**Brief**
What follows is a set of records. Retype them exactly, leaving out the pictures.

Dataset records Block Start

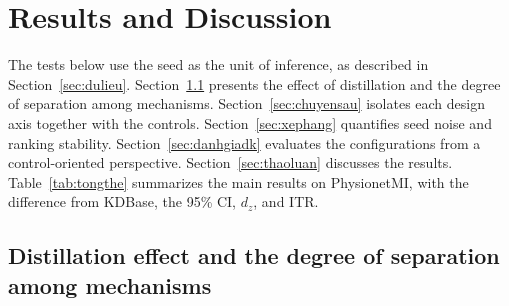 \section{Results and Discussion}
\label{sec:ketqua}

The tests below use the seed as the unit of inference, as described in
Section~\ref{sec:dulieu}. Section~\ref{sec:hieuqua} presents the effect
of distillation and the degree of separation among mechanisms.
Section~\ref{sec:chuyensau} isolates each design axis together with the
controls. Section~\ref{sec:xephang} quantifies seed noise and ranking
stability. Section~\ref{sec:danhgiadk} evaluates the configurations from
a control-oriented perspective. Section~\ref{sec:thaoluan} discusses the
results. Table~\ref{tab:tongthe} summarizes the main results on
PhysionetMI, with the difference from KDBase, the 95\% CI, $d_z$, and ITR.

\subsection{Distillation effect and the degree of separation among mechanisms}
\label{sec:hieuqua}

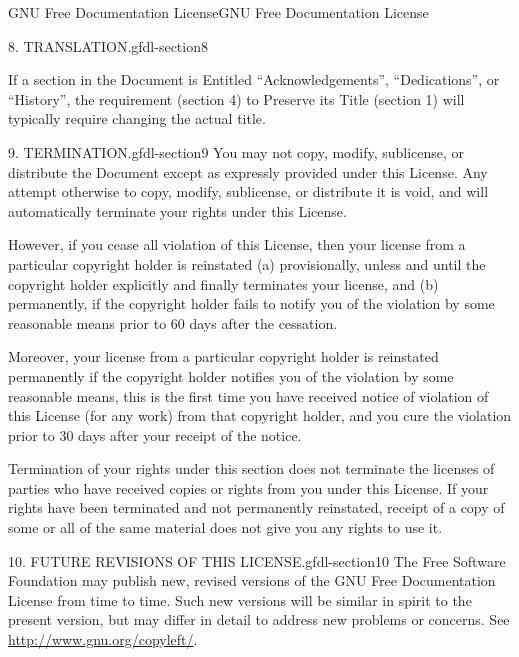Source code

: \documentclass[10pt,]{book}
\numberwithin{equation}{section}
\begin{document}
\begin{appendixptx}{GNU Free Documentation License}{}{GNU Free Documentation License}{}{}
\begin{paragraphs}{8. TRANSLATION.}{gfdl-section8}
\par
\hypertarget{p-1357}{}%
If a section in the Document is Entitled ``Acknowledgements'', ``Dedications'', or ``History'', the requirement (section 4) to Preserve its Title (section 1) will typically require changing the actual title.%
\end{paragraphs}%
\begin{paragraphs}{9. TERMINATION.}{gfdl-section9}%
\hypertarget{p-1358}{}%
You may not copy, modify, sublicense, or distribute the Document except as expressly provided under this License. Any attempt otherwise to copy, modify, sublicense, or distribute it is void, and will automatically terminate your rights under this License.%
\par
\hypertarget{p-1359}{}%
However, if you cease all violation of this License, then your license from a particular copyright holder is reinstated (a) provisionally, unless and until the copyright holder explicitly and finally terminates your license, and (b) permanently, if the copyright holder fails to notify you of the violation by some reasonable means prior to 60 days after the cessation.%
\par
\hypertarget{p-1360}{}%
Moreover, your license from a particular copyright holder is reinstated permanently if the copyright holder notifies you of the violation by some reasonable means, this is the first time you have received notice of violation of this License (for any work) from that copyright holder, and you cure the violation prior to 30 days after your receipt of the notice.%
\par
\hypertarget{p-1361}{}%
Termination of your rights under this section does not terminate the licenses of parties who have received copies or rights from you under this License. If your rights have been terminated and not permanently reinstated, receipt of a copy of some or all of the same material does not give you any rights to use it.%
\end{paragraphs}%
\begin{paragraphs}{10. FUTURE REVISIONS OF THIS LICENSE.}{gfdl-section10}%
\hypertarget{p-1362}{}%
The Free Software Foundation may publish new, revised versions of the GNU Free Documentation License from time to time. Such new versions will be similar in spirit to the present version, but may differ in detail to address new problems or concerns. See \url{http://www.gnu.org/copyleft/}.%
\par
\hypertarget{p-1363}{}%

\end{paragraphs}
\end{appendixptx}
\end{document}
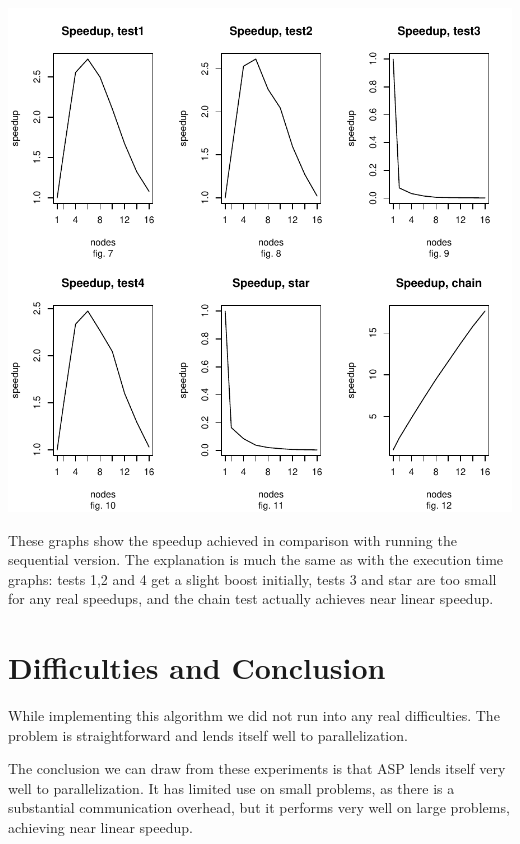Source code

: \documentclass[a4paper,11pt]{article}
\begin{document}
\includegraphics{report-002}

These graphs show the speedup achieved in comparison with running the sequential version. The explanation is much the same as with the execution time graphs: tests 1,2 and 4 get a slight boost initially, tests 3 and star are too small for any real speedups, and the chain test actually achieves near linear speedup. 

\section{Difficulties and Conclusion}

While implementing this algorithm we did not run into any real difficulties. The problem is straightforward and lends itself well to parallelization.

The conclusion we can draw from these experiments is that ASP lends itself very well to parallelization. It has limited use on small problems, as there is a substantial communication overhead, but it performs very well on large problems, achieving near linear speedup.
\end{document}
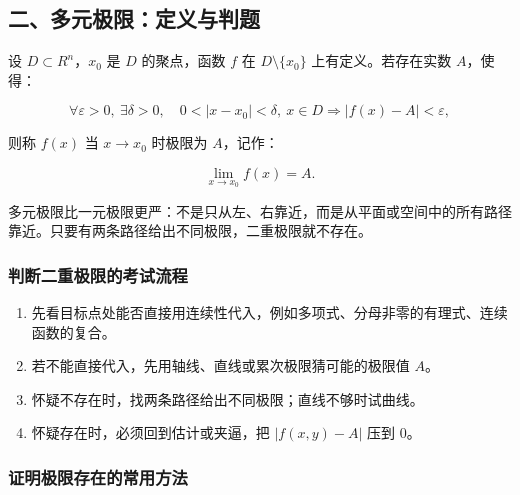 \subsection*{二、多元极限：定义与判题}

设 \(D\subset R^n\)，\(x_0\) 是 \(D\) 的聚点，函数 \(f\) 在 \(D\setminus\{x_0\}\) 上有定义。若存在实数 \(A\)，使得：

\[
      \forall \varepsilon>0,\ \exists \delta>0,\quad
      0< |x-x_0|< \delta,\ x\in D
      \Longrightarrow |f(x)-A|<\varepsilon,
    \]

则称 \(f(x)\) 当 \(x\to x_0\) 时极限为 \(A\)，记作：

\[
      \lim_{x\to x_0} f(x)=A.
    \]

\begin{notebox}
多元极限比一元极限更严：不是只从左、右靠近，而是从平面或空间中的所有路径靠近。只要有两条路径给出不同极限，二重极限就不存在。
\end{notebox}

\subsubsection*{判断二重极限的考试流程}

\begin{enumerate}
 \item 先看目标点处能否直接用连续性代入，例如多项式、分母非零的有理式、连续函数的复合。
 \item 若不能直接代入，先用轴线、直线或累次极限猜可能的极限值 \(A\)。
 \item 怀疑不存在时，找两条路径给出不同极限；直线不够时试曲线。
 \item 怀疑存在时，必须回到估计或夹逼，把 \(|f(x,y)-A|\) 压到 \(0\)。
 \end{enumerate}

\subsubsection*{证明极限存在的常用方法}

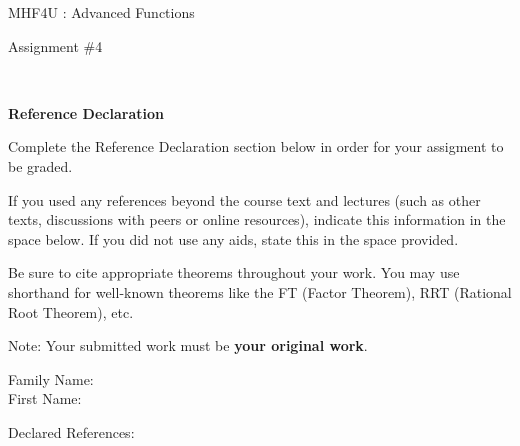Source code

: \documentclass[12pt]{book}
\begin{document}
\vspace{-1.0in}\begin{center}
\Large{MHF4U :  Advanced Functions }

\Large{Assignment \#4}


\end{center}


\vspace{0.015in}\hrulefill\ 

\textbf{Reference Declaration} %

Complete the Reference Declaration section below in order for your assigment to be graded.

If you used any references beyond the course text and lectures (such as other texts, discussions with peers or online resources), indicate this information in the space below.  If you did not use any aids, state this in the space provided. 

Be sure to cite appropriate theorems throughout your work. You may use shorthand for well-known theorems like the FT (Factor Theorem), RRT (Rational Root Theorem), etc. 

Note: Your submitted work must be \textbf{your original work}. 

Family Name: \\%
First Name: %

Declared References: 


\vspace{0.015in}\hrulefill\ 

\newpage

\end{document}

Dataset records Block End

**Solution for this exercise**
 \section{Results and Discussion}
\label{sec:ketqua}

The tests below use the seed as the unit of inference, as described in
Section~\ref{sec:dulieu}. Section~\ref{sec:hieuqua} presents the effect
of distillation and the degree of separation among mechanisms.
Section~\ref{sec:chuyensau} isolates each design axis together with the
controls. Section~\ref{sec:xephang} quantifies seed noise and ranking
stability. Section~\ref{sec:danhgiadk} evaluates the configurations from
a control-oriented perspective. Section~\ref{sec:thaoluan} discusses the
results. Table~\ref{tab:tongthe} summarizes the main results on
PhysionetMI, with the difference from KDBase, the 95\% CI, $d_z$, and ITR.

\subsection{Distillation effect and the degree of separation among mechanisms}
\label{sec:hieuqua}

Source code

: \documentclass[10pt,]{book}
\numberwithin{equation}{section}
\begin{document}
\begin{appendixptx}{GNU Free Documentation License}{}{GNU Free Documentation License}{}{}
\begin{paragraphs}{8. TRANSLATION.}{gfdl-section8}
\par
\hypertarget{p-1357}{}%
If a section in the Document is Entitled ``Acknowledgements'', ``Dedications'', or ``History'', the requirement (section 4) to Preserve its Title (section 1) will typically require changing the actual title.%
\end{paragraphs}%
\begin{paragraphs}{9. TERMINATION.}{gfdl-section9}%
\hypertarget{p-1358}{}%
You may not copy, modify, sublicense, or distribute the Document except as expressly provided under this License. Any attempt otherwise to copy, modify, sublicense, or distribute it is void, and will automatically terminate your rights under this License.%
\par
\hypertarget{p-1359}{}%
However, if you cease all violation of this License, then your license from a particular copyright holder is reinstated (a) provisionally, unless and until the copyright holder explicitly and finally terminates your license, and (b) permanently, if the copyright holder fails to notify you of the violation by some reasonable means prior to 60 days after the cessation.%
\par
\hypertarget{p-1360}{}%
Moreover, your license from a particular copyright holder is reinstated permanently if the copyright holder notifies you of the violation by some reasonable means, this is the first time you have received notice of violation of this License (for any work) from that copyright holder, and you cure the violation prior to 30 days after your receipt of the notice.%
\par
\hypertarget{p-1361}{}%
Termination of your rights under this section does not terminate the licenses of parties who have received copies or rights from you under this License. If your rights have been terminated and not permanently reinstated, receipt of a copy of some or all of the same material does not give you any rights to use it.%
\end{paragraphs}%
\begin{paragraphs}{10. FUTURE REVISIONS OF THIS LICENSE.}{gfdl-section10}%
\hypertarget{p-1362}{}%
The Free Software Foundation may publish new, revised versions of the GNU Free Documentation License from time to time. Such new versions will be similar in spirit to the present version, but may differ in detail to address new problems or concerns. See \url{http://www.gnu.org/copyleft/}.%
\par
\hypertarget{p-1363}{}%

\end{paragraphs}
\end{appendixptx}
\end{document}
Source code

: \documentclass[a4paper,11pt]{article}
\begin{document}
\includegraphics{report-002}

These graphs show the speedup achieved in comparison with running the sequential version. The explanation is much the same as with the execution time graphs: tests 1,2 and 4 get a slight boost initially, tests 3 and star are too small for any real speedups, and the chain test actually achieves near linear speedup. 

\section{Difficulties and Conclusion}

While implementing this algorithm we did not run into any real difficulties. The problem is straightforward and lends itself well to parallelization.

The conclusion we can draw from these experiments is that ASP lends itself very well to parallelization. It has limited use on small problems, as there is a substantial communication overhead, but it performs very well on large problems, achieving near linear speedup.
\end{document}
 \subsection*{二、多元极限：定义与判题}

设 \(D\subset R^n\)，\(x_0\) 是 \(D\) 的聚点，函数 \(f\) 在 \(D\setminus\{x_0\}\) 上有定义。若存在实数 \(A\)，使得：

\[
      \forall \varepsilon>0,\ \exists \delta>0,\quad
      0< |x-x_0|< \delta,\ x\in D
      \Longrightarrow |f(x)-A|<\varepsilon,
    \]

则称 \(f(x)\) 当 \(x\to x_0\) 时极限为 \(A\)，记作：

\[
      \lim_{x\to x_0} f(x)=A.
    \]

\begin{notebox}
多元极限比一元极限更严：不是只从左、右靠近，而是从平面或空间中的所有路径靠近。只要有两条路径给出不同极限，二重极限就不存在。
\end{notebox}

\subsubsection*{判断二重极限的考试流程}

\begin{enumerate}
 \item 先看目标点处能否直接用连续性代入，例如多项式、分母非零的有理式、连续函数的复合。
 \item 若不能直接代入，先用轴线、直线或累次极限猜可能的极限值 \(A\)。
 \item 怀疑不存在时，找两条路径给出不同极限；直线不够时试曲线。
 \item 怀疑存在时，必须回到估计或夹逼，把 \(|f(x,y)-A|\) 压到 \(0\)。
 \end{enumerate}

\subsubsection*{证明极限存在的常用方法}

Source code

: \documentclass[12pt]{book}
\begin{document}
\vspace{-1.0in}\begin{center}
\Large{MHF4U :  Advanced Functions }

\Large{Assignment \#4}


\end{center}


\vspace{0.015in}\hrulefill\ 

\textbf{Reference Declaration} %

Complete the Reference Declaration section below in order for your assigment to be graded.

If you used any references beyond the course text and lectures (such as other texts, discussions with peers or online resources), indicate this information in the space below.  If you did not use any aids, state this in the space provided. 

Be sure to cite appropriate theorems throughout your work. You may use shorthand for well-known theorems like the FT (Factor Theorem), RRT (Rational Root Theorem), etc. 

Note: Your submitted work must be \textbf{your original work}. 

Family Name: \\%
First Name: %

Declared References: 


\vspace{0.015in}\hrulefill\ 

\newpage

\end{document}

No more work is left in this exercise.